Say how many lines of the listing below include "promotes". Write only that number.

MATERIAL PROVIDED:
%%

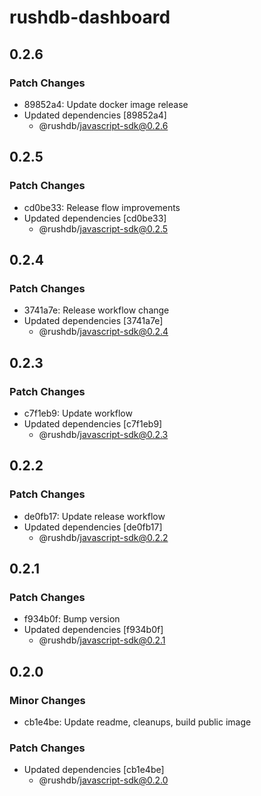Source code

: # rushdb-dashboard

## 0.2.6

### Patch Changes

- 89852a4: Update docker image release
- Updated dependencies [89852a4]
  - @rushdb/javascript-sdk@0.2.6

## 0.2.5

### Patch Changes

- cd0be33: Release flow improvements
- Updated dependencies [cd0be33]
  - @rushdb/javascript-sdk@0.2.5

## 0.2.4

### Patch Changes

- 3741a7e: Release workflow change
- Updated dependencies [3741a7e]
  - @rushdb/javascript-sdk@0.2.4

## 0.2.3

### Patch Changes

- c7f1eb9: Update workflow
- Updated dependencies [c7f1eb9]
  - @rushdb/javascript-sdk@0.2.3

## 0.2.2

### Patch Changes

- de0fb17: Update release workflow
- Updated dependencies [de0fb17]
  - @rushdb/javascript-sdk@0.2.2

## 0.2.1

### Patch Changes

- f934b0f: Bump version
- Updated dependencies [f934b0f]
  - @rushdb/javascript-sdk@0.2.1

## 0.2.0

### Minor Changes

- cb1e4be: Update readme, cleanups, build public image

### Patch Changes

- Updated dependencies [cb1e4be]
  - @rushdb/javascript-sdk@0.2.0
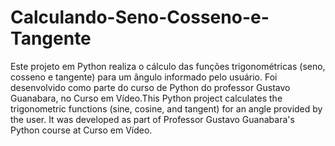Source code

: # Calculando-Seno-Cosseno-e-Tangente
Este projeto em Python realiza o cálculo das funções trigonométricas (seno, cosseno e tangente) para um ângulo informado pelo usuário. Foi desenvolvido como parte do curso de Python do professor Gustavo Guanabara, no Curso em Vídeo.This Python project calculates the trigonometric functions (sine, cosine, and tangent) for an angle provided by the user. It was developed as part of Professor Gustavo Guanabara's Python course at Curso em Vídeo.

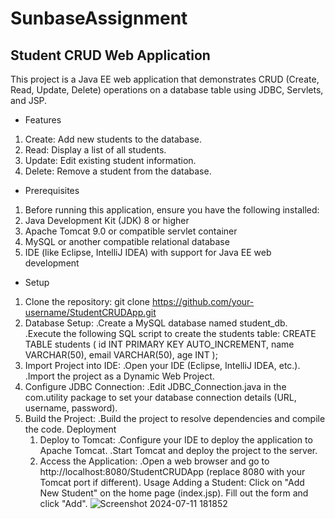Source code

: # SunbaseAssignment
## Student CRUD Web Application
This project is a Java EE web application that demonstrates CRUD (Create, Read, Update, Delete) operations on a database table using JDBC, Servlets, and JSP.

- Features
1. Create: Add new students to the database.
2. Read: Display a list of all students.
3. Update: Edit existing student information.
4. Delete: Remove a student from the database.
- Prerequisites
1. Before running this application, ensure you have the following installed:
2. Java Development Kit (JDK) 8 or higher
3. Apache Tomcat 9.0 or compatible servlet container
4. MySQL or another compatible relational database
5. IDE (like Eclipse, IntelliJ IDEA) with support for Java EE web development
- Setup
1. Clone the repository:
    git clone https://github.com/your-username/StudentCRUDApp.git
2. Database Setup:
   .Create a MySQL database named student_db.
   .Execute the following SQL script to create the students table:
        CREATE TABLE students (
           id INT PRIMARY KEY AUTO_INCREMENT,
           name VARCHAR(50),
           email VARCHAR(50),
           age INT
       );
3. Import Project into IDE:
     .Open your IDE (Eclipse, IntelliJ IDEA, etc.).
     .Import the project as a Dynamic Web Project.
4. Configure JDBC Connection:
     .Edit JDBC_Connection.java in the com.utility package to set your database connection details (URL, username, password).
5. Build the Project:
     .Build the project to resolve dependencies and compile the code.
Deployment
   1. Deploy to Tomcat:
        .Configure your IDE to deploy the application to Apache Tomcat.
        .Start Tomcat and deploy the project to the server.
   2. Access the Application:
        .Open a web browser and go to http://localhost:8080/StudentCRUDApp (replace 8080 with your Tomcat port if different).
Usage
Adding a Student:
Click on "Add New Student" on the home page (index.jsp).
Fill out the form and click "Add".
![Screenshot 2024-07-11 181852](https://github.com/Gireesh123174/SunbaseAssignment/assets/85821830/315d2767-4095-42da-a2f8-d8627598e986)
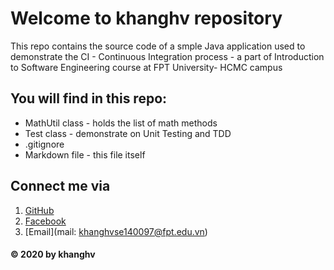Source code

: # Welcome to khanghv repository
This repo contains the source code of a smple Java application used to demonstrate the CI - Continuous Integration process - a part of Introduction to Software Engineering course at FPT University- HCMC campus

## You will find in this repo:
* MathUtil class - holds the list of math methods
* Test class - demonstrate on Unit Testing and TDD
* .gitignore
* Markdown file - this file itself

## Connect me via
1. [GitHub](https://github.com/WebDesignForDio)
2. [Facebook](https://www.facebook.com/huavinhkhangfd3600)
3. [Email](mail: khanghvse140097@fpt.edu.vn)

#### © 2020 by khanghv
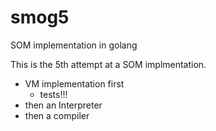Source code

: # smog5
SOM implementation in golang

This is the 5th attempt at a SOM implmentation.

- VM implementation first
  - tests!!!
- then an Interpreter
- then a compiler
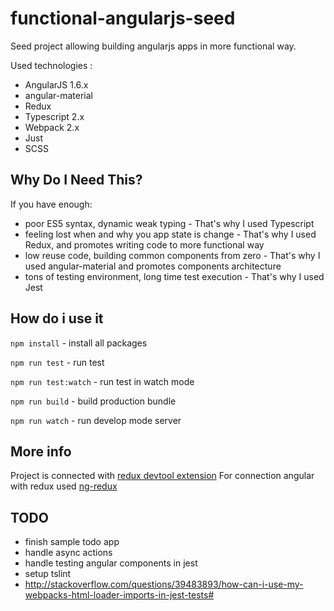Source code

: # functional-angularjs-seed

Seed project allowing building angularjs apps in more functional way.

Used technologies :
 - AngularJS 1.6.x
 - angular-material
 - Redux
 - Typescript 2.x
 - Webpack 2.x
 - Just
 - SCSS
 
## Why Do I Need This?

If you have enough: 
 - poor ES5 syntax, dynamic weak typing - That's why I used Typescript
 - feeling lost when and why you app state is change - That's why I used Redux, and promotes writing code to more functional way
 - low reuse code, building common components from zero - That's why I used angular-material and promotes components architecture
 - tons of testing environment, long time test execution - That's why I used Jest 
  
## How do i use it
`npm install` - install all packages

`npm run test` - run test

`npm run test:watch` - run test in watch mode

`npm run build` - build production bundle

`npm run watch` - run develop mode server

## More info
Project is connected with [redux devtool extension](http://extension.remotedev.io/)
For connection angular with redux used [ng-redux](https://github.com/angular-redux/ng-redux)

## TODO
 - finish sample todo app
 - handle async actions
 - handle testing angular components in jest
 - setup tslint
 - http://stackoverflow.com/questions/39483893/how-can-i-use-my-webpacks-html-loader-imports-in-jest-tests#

%%
%%

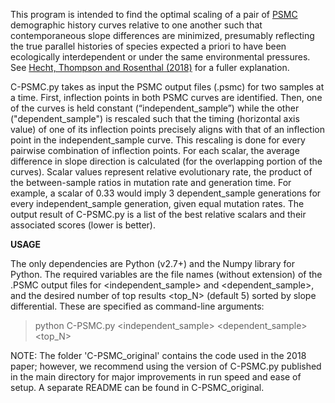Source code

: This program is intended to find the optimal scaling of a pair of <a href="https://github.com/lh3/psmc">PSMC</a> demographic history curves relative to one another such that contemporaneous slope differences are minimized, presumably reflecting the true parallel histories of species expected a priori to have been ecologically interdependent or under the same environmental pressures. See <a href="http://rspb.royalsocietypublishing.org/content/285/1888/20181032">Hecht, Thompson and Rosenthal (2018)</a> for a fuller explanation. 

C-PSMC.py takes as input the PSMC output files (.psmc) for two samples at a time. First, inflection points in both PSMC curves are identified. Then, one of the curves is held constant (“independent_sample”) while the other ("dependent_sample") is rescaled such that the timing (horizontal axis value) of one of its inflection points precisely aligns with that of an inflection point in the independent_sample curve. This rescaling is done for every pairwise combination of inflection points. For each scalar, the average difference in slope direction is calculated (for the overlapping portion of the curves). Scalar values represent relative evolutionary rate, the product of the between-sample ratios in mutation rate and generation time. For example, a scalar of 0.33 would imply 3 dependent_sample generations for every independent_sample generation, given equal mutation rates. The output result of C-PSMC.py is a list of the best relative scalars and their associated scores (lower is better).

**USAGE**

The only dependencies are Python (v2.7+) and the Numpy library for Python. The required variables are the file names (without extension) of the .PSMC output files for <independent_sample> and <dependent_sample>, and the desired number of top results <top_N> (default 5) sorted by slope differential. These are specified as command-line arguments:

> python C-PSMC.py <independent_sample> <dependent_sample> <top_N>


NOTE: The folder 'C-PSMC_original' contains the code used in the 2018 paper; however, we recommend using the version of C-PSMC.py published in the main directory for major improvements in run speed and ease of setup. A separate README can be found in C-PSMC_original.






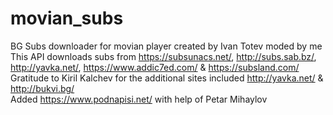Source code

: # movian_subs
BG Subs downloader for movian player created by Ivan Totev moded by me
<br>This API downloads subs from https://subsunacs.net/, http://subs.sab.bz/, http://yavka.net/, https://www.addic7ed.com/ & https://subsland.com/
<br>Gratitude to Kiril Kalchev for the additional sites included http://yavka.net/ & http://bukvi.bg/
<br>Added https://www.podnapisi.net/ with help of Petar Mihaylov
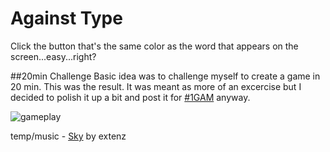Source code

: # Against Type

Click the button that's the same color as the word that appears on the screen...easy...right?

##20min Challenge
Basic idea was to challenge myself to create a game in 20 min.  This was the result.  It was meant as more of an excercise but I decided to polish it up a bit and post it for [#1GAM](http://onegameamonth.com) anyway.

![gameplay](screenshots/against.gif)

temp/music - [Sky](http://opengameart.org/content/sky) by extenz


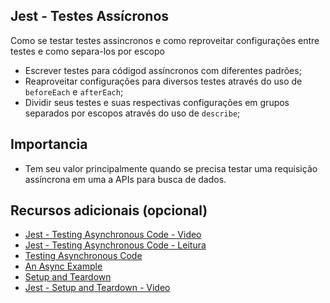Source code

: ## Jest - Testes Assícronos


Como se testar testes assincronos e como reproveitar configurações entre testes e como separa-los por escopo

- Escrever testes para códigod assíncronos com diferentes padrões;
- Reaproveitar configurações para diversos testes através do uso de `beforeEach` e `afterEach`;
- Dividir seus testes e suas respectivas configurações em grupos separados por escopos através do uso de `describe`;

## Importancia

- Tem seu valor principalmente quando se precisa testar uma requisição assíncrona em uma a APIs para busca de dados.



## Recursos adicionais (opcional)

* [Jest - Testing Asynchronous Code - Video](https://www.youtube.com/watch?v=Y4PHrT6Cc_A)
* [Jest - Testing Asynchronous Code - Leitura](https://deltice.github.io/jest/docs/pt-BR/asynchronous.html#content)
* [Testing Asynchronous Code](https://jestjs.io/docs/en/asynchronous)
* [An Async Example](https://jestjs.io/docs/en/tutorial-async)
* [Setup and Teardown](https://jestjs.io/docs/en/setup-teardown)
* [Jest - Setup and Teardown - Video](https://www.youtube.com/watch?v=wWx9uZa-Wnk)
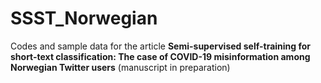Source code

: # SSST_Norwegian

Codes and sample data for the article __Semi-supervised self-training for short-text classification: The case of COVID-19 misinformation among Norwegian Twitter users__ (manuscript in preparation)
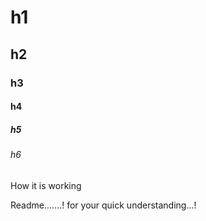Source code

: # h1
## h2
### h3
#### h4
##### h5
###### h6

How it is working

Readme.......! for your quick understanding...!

%%

FINAL ANSWER: 2